757 Vittesse - 330.00 LSI (levelwind) or SCM

• Carbon Multi Disc Drag System for Optimal Drag 
• Brass Anti-Corrosion Chromed Side Plates
• 2 Stainless Bearings in the Spool
• High Speed Retrieve 5.8:1
• CNC Extruded Frame with Stainless Reel Foot
• Synchronised Level-Wind (LSi Model)
• Anodised Power Handle with EVA Soft Grip
• Instant Anti-Reverse Bearing 
• Line Out Alarm
• High Torque Winding Power
• Mag/Centrifugal Brake System
• Dual Anti Reverse Feature
• Machined Brass Gears









Bada$$ 757 CNC one pc cage levelwind or non levelwind.

Tommy


----------



## Tommy (Jan 24, 2001)

View attachment 9110


----------



## Furball (Sep 20, 2002)

Gorgeous!!!!!


----------



## saltysurfman (Feb 23, 2011)

Great news! I actually just logged onto this site to ask when these reels were going to be available. I ordered a pair of CTS 12' 10-14oz chunking rods that I was hoping to match a pair of these up to. I thought the 666 shuttle might be a little small since I usually fish 20 and 25# mono up here. I think this would be great for 25# and the 666 would be better for 20# on a lighter 13' CTS I have. What are your thoughts?


----------



## Tommy (Jan 24, 2001)

saltysurfman said:


> Great news! I actually just logged onto this site to ask when these reels were going to be available. I ordered a pair of CTS 12' 10-14oz chunking rods that I was hoping to match a pair of these up to. I thought the 666 shuttle might be a little small since I usually fish 20 and 25# mono up here. I think this would be great for 25# and the 666 would be better for 20# on a lighter 13' CTS I have. What are your thoughts?

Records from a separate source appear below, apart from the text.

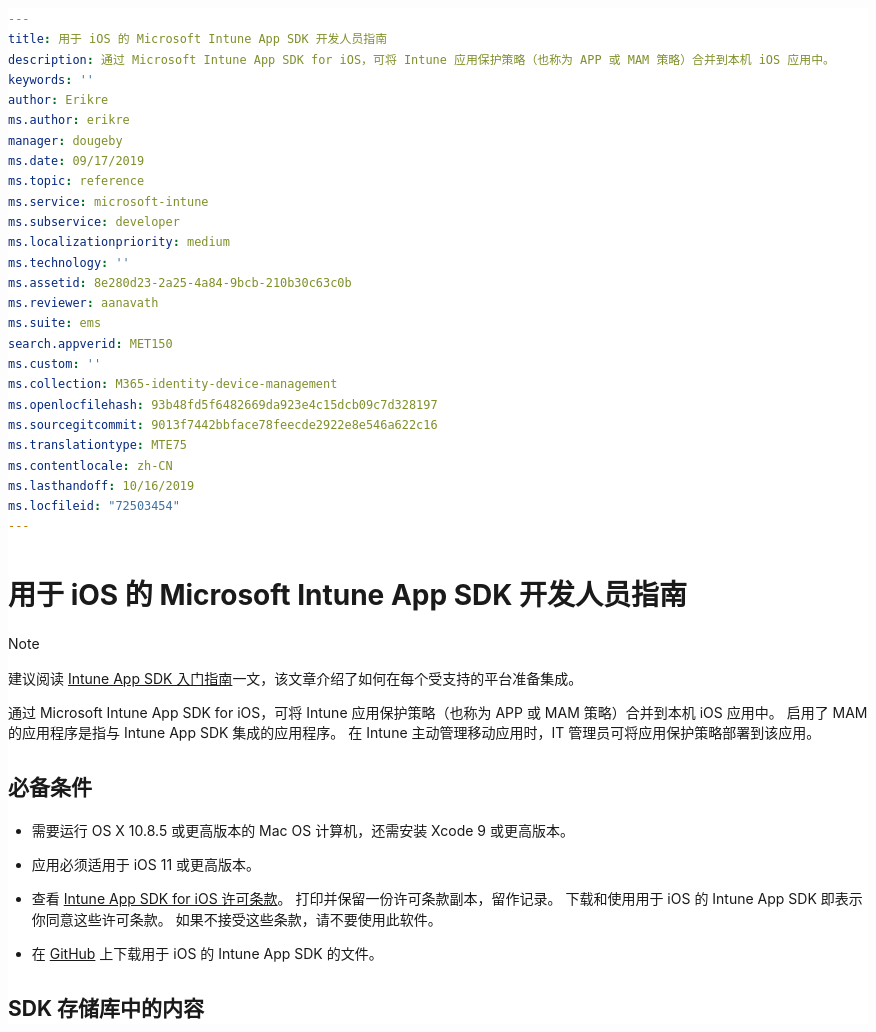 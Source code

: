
 ```yaml
---
title: 用于 iOS 的 Microsoft Intune App SDK 开发人员指南
description: 通过 Microsoft Intune App SDK for iOS，可将 Intune 应用保护策略（也称为 APP 或 MAM 策略）合并到本机 iOS 应用中。
keywords: ''
author: Erikre
ms.author: erikre
manager: dougeby
ms.date: 09/17/2019
ms.topic: reference
ms.service: microsoft-intune
ms.subservice: developer
ms.localizationpriority: medium
ms.technology: ''
ms.assetid: 8e280d23-2a25-4a84-9bcb-210b30c63c0b
ms.reviewer: aanavath
ms.suite: ems
search.appverid: MET150
ms.custom: ''
ms.collection: M365-identity-device-management
ms.openlocfilehash: 93b48fd5f6482669da923e4c15dcb09c7d328197
ms.sourcegitcommit: 9013f7442bbface78feecde2922e8e546a622c16
ms.translationtype: MTE75
ms.contentlocale: zh-CN
ms.lasthandoff: 10/16/2019
ms.locfileid: "72503454"
---
```

# <a name="microsoft-intune-app-sdk-for-ios-developer-guide"></a>用于 iOS 的 Microsoft Intune App SDK 开发人员指南

> [!NOTE]
> 建议阅读 [Intune App SDK 入门指南](app-sdk-get-started.md)一文，该文章介绍了如何在每个受支持的平台准备集成。

通过 Microsoft Intune App SDK for iOS，可将 Intune 应用保护策略（也称为 APP 或 MAM 策略）合并到本机 iOS 应用中。 启用了 MAM 的应用程序是指与 Intune App SDK 集成的应用程序。 在 Intune 主动管理移动应用时，IT 管理员可将应用保护策略部署到该应用。

## <a name="prerequisites"></a>必备条件

* 需要运行 OS X 10.8.5 或更高版本的 Mac OS 计算机，还需安装 Xcode 9 或更高版本。

* 应用必须适用于 iOS 11 或更高版本。

* 查看 [Intune App SDK for iOS 许可条款](https://github.com/msintuneappsdk/ms-intune-app-sdk-ios/blob/master/Microsoft%20License%20Terms%20Intune%20App%20SDK%20for%20iOS.pdf)。 打印并保留一份许可条款副本，留作记录。 下载和使用用于 iOS 的 Intune App SDK 即表示你同意这些许可条款。  如果不接受这些条款，请不要使用此软件。

* 在 [GitHub](https://github.com/msintuneappsdk/ms-intune-app-sdk-ios) 上下载用于 iOS 的 Intune App SDK 的文件。

## <a name="whats-in-the-sdk-repository"></a>SDK 存储库中的内容
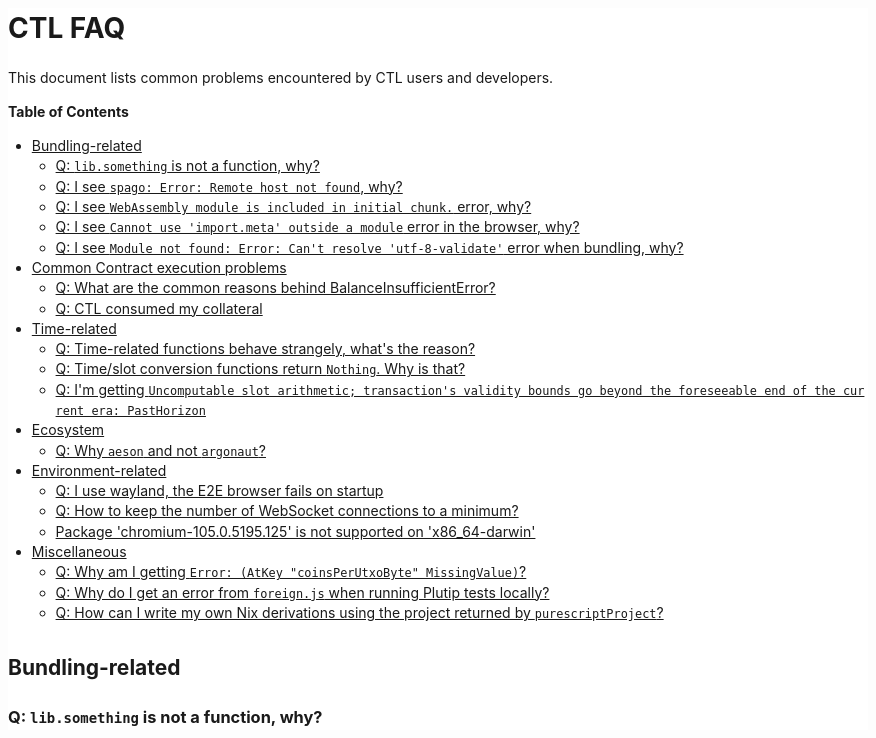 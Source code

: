 # CTL FAQ

This document lists common problems encountered by CTL users and developers.

**Table of Contents**



- [Bundling-related](#bundling-related)
  - [Q: `lib.something` is not a function, why?](#q-libsomething-is-not-a-function-why)
  - [Q: I see `spago: Error: Remote host not found`, why?](#q-i-see-spago-error-remote-host-not-found-why)
  - [Q: I see `WebAssembly module is included in initial chunk.` error, why?](#q-i-see-webassembly-module-is-included-in-initial-chunk-error-why)
  - [Q: I see `Cannot use 'import.meta' outside a module` error in the browser, why?](#q-i-see-cannot-use-importmeta-outside-a-module-error-in-the-browser-why)
  - [Q: I see `Module not found: Error: Can't resolve 'utf-8-validate'` error when bundling, why?](#q-i-see-module-not-found-error-cant-resolve-utf-8-validate-error-when-bundling-why)
- [Common Contract execution problems](#common-contract-execution-problems)
  - [Q: What are the common reasons behind BalanceInsufficientError?](#q-what-are-the-common-reasons-behind-balanceinsufficienterror)
  - [Q: CTL consumed my collateral](#q-ctl-consumed-my-collateral)
- [Time-related](#time-related)
  - [Q: Time-related functions behave strangely, what's the reason?](#q-time-related-functions-behave-strangely-whats-the-reason)
  - [Q: Time/slot conversion functions return `Nothing`. Why is that?](#q-timeslot-conversion-functions-return-nothing-why-is-that)
  - [Q: I'm getting `Uncomputable slot arithmetic; transaction's validity bounds go beyond the foreseeable end of the current era: PastHorizon`](#q-im-getting-uncomputable-slot-arithmetic-transactions-validity-bounds-go-beyond-the-foreseeable-end-of-the-current-era-pasthorizon)
- [Ecosystem](#ecosystem)
  - [Q: Why `aeson` and not `argonaut`?](#q-why-aeson-and-not-argonaut)
- [Environment-related](#environment-related)
  - [Q: I use wayland, the E2E browser fails on startup](#q-i-use-wayland-the-e2e-browser-fails-on-startup)
  - [Q: How to keep the number of WebSocket connections to a minimum?](#q-how-to-keep-the-number-of-websocket-connections-to-a-minimum)
  - [Package 'chromium-105.0.5195.125' is not supported on 'x86_64-darwin'](#package-chromium-10505195125-is-not-supported-on-x86_64-darwin)
- [Miscellaneous](#miscellaneous)
  - [Q: Why am I getting `Error: (AtKey "coinsPerUtxoByte" MissingValue)`?](#q-why-am-i-getting-error-atkey-coinsperutxobyte-missingvalue)
  - [Q: Why do I get an error from `foreign.js` when running Plutip tests locally?](#q-why-do-i-get-an-error-from-foreignjs-when-running-plutip-tests-locally)
  - [Q: How can I write my own Nix derivations using the project returned by `purescriptProject`?](#q-how-can-i-write-my-own-nix-derivations-using-the-project-returned-by-purescriptproject)


## Bundling-related

### Q: `lib.something` is not a function, why?
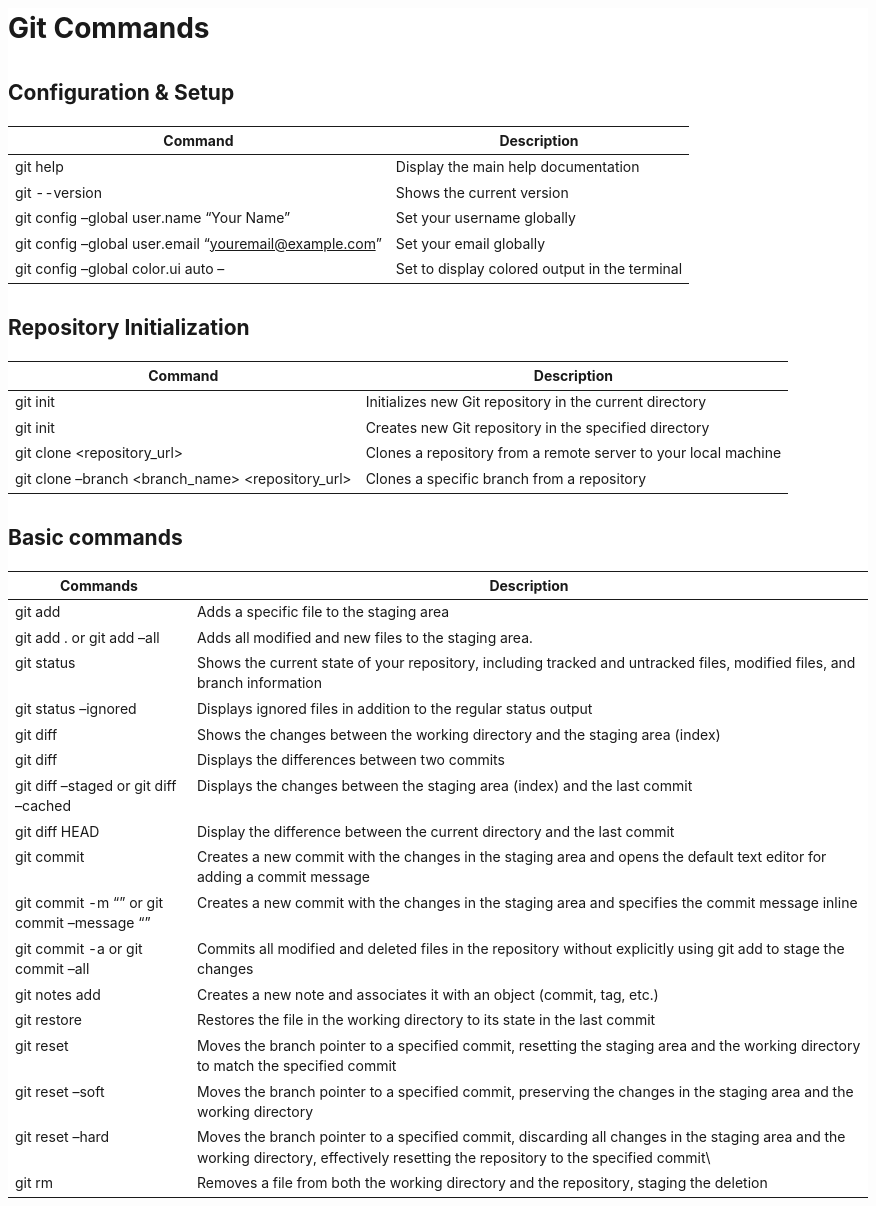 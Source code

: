 # Git Commands

## Configuration & Setup

| Command | Description |
| ------- | ----------- |
| git help | Display the main help documentation |
| git --version | Shows the current version |
| git config –global user.name “Your Name” | Set your username globally |
| git config –global user.email “youremail@example.com” | Set your email globally |
| git config –global color.ui auto – | Set to display colored output in the terminal |

## Repository Initialization

| Command | Description |
| ------- | ----------- |
| git init | Initializes new Git repository in the current directory |
| git init <directory> | Creates new Git repository in the specified directory |
| git clone <repository_url> | Clones a repository from a remote server to your local machine |
| git clone –branch <branch_name> <repository_url> | Clones a specific branch from a repository |

## Basic commands

|Commands | Description |
| ------- | ----------- |
| git add <file> | Adds a specific file to the staging area |
| git add . or git add –all | Adds all modified and new files to the staging area.
| git status | Shows the current state of your repository, including tracked and untracked files, modified files, and branch information |
| git status –ignored | Displays ignored files in addition to the regular status output |
| git diff | Shows the changes between the working directory and the staging area (index) |
| git diff <commit1> <commit2> | Displays the differences between two commits |
| git diff –staged or git diff –cached | Displays the changes between the staging area (index) and the last commit |
| git diff HEAD | Display the difference between the current directory and the last commit |
| git commit | Creates a new commit with the changes in the staging area and opens the default text editor for adding a commit message |
git commit -m “<message>” or git commit –message “<message>” | Creates a new commit with the changes in the staging area and specifies the commit message inline |
| git commit -a or git commit –all | Commits all modified and deleted files in the repository without explicitly using git add to stage the changes |
| git notes add | Creates a new note and associates it with an object (commit, tag, etc.) |
| git restore <file> | Restores the file in the working directory to its state in the last commit |
| git reset <commit> | Moves the branch pointer to a specified commit, resetting the staging area and the working directory to match the specified commit |
| git reset –soft <commit> | Moves the branch pointer to a specified commit, preserving the changes in the staging area and the working directory |
| git reset –hard <commit> | Moves the branch pointer to a specified commit, discarding all changes in the staging area and the working directory, effectively resetting the repository to the specified commit\ |
| git rm <file> | Removes a file from both the working directory and the repository, staging the deletion | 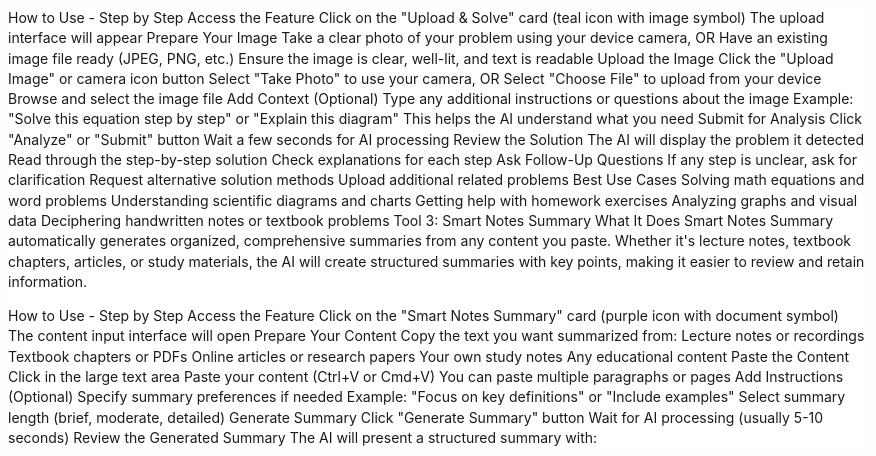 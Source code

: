 How to Use - Step by Step
Access the Feature
Click on the "Upload & Solve" card (teal icon with image symbol)
The upload interface will appear
Prepare Your Image
Take a clear photo of your problem using your device camera, OR
Have an existing image file ready (JPEG, PNG, etc.)
Ensure the image is clear, well-lit, and text is readable
Upload the Image
Click the "Upload Image" or camera icon button
Select "Take Photo" to use your camera, OR
Select "Choose File" to upload from your device
Browse and select the image file
Add Context (Optional)
Type any additional instructions or questions about the image
Example: "Solve this equation step by step" or "Explain this diagram"
This helps the AI understand what you need
Submit for Analysis
Click "Analyze" or "Submit" button
Wait a few seconds for AI processing
Review the Solution
The AI will display the problem it detected
Read through the step-by-step solution
Check explanations for each step
Ask Follow-Up Questions
If any step is unclear, ask for clarification
Request alternative solution methods
Upload additional related problems
Best Use Cases
Solving math equations and word problems
Understanding scientific diagrams and charts
Getting help with homework exercises
Analyzing graphs and visual data
Deciphering handwritten notes or textbook problems
Tool 3: Smart Notes Summary
What It Does
Smart Notes Summary automatically generates organized, comprehensive summaries from any content you paste. Whether it's lecture notes, textbook chapters, articles, or study materials, the AI will create structured summaries with key points, making it easier to review and retain information.

How to Use - Step by Step
Access the Feature
Click on the "Smart Notes Summary" card (purple icon with document symbol)
The content input interface will open
Prepare Your Content
Copy the text you want summarized from:
Lecture notes or recordings
Textbook chapters or PDFs
Online articles or research papers
Your own study notes
Any educational content
Paste the Content
Click in the large text area
Paste your content (Ctrl+V or Cmd+V)
You can paste multiple paragraphs or pages
Add Instructions (Optional)
Specify summary preferences if needed
Example: "Focus on key definitions" or "Include examples"
Select summary length (brief, moderate, detailed)
Generate Summary
Click "Generate Summary" button
Wait for AI processing (usually 5-10 seconds)
Review the Generated Summary
The AI will present a structured summary with: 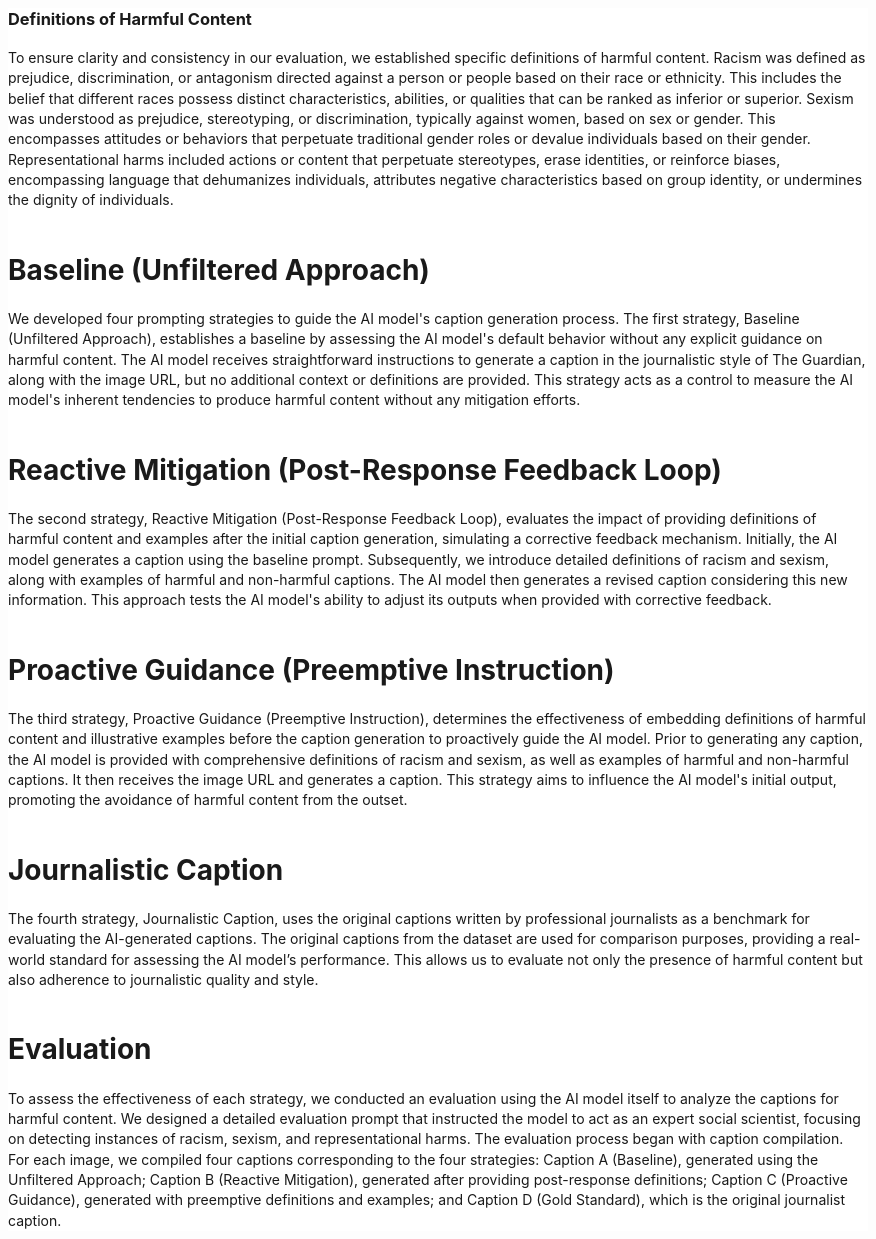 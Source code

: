 ### Definitions of Harmful Content
To ensure clarity and consistency in our evaluation, we established specific definitions of harmful content. Racism was defined as prejudice, discrimination, or antagonism directed against a person or people based on their race or ethnicity. This includes the belief that different races possess distinct characteristics, abilities, or qualities that can be ranked as inferior or superior. Sexism was understood as prejudice, stereotyping, or discrimination, typically against women, based on sex or gender. This encompasses attitudes or behaviors that perpetuate traditional gender roles or devalue individuals based on their gender. Representational harms included actions or content that perpetuate stereotypes, erase identities, or reinforce biases, encompassing language that dehumanizes individuals, attributes negative characteristics based on group identity, or undermines the dignity of individuals.

# Baseline (Unfiltered Approach)
We developed four prompting strategies to guide the AI model's caption generation process. 
The first strategy, Baseline (Unfiltered Approach), establishes a baseline by assessing the AI model's default behavior without any explicit guidance on harmful content. The AI model receives straightforward instructions to generate a caption in the journalistic style of The Guardian, along with the image URL, but no additional context or definitions are provided. This strategy acts as a control to measure the AI model's inherent tendencies to produce harmful content without any mitigation efforts.

# Reactive Mitigation (Post-Response Feedback Loop)
The second strategy, Reactive Mitigation (Post-Response Feedback Loop), evaluates the impact of providing definitions of harmful content and examples after the initial caption generation, simulating a corrective feedback mechanism. Initially, the AI model generates a caption using the baseline prompt. Subsequently, we introduce detailed definitions of racism and sexism, along with examples of harmful and non-harmful captions. The AI model then generates a revised caption considering this new information. This approach tests the AI model's ability to adjust its outputs when provided with corrective feedback.

# Proactive Guidance (Preemptive Instruction)
The third strategy, Proactive Guidance (Preemptive Instruction), determines the effectiveness of embedding definitions of harmful content and illustrative examples before the caption generation to proactively guide the AI model. Prior to generating any caption, the AI model is provided with comprehensive definitions of racism and sexism, as well as examples of harmful and non-harmful captions. It then receives the image URL and generates a caption. This strategy aims to influence the AI model's initial output, promoting the avoidance of harmful content from the outset.

# Journalistic Caption 
The fourth strategy, Journalistic Caption, uses the original captions written by professional journalists as a benchmark for evaluating the AI-generated captions. The original captions from the dataset are used for comparison purposes, providing a real-world standard for assessing the AI model’s performance. This allows us to evaluate not only the presence of harmful content but also adherence to journalistic quality and style.

# Evaluation
To assess the effectiveness of each strategy, we conducted an evaluation using the AI model itself to analyze the captions for harmful content. We designed a detailed evaluation prompt that instructed the model to act as an expert social scientist, focusing on detecting instances of racism, sexism, and representational harms.
The evaluation process began with caption compilation. For each image, we compiled four captions corresponding to the four strategies: Caption A (Baseline), generated using the Unfiltered Approach; Caption B (Reactive Mitigation), generated after providing post-response definitions; Caption C (Proactive Guidance), generated with preemptive definitions and examples; and Caption D (Gold Standard), which is the original journalist caption.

The 757 is a perfect 20-25 lb test reel!!

Tommy


----------



## Tommy (Jan 24, 2001)

In stock!!


----------



## saltysurfman (Feb 23, 2011)

Thank you for the quick response Tommy! I even fish 30# sometimes depending on the structure I am fishing and it looks like I should get plenty on there to handle anything swimming in the NE. Clam beds and light line really don't mix too well.

What is the price point on these reels? I just checked your site and did not see it listed.

Thanks again!


----------



## Tommy (Jan 24, 2001)

SWorry, somehow missed this one.

330.00

Tommy



saltysurfman said:


> Thank you for the quick response Tommy! I even fish 30# sometimes depending on the structure I am fishing and it looks like I should get plenty on there to handle anything swimming in the NE. Clam beds and light line really don't mix too well.
> 
> What is the price point on these reels? I just checked your site and did not see it listed.
> 
> Thanks again!


----------



## saltysurfman (Feb 23, 2011)

Thanks Tommy. I haven't been able to get on a few days and just saw this. I will send you a PM when I am ready to order.


----------